[Source data]
┄┄┄┄┄┄

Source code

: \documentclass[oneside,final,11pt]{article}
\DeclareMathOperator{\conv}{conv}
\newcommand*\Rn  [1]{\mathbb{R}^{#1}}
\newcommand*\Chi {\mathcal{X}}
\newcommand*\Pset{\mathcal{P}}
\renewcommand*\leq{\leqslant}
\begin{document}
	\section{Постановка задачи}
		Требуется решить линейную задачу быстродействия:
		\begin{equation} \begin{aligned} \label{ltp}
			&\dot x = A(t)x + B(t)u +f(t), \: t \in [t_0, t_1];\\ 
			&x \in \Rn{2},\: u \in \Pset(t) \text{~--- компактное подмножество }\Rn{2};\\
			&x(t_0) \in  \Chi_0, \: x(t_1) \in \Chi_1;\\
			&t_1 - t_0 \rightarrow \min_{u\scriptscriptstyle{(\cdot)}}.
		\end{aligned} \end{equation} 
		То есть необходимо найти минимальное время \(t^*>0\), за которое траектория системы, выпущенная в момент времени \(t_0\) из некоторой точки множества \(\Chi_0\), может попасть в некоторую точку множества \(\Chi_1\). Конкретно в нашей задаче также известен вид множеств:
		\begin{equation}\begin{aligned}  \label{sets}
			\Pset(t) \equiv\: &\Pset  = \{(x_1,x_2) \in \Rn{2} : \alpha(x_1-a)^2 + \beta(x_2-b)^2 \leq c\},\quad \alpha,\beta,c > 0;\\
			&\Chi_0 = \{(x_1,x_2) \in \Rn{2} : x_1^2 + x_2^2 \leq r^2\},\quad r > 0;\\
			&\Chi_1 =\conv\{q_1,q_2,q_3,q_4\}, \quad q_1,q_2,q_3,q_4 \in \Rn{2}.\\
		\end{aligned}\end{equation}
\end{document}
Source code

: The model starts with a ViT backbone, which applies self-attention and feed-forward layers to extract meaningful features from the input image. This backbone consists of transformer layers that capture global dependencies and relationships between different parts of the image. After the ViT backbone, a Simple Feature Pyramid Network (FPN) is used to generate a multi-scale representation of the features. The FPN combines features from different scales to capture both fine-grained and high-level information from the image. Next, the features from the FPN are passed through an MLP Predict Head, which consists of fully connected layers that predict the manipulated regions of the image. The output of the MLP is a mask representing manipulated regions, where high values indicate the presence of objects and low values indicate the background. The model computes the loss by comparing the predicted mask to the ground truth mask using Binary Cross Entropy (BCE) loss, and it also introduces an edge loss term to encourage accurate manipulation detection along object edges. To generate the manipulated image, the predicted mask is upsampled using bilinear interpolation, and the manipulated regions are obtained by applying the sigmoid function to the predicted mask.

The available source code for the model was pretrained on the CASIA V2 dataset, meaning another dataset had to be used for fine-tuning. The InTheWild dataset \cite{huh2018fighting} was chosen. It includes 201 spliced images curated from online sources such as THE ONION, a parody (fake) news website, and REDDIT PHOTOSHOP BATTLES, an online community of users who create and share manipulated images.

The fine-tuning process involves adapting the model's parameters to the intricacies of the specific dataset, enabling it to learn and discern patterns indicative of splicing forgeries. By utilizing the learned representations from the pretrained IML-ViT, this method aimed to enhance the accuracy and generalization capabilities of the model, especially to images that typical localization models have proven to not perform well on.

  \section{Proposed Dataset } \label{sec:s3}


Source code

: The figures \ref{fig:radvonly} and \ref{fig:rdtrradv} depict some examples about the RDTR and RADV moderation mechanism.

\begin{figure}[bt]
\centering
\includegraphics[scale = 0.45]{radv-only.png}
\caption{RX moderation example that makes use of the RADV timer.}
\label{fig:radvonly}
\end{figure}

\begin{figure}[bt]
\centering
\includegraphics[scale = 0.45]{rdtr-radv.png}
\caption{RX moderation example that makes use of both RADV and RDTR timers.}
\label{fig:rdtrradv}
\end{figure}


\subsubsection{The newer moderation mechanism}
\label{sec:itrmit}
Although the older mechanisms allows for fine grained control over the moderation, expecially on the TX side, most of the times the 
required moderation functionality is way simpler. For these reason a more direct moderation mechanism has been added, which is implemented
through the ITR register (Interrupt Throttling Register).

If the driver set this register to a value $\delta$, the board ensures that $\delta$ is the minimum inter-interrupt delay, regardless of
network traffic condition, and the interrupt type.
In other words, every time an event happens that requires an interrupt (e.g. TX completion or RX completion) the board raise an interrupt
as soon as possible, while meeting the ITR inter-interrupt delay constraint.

┄┄┄┄┄┄

Return every line in the records that includes the string "register".

through the ITR register (Interrupt Throttling Register).
If the driver set this register to a value $\delta$, the board ensures that $\delta$ is the minimum inter-interrupt delay, regardless of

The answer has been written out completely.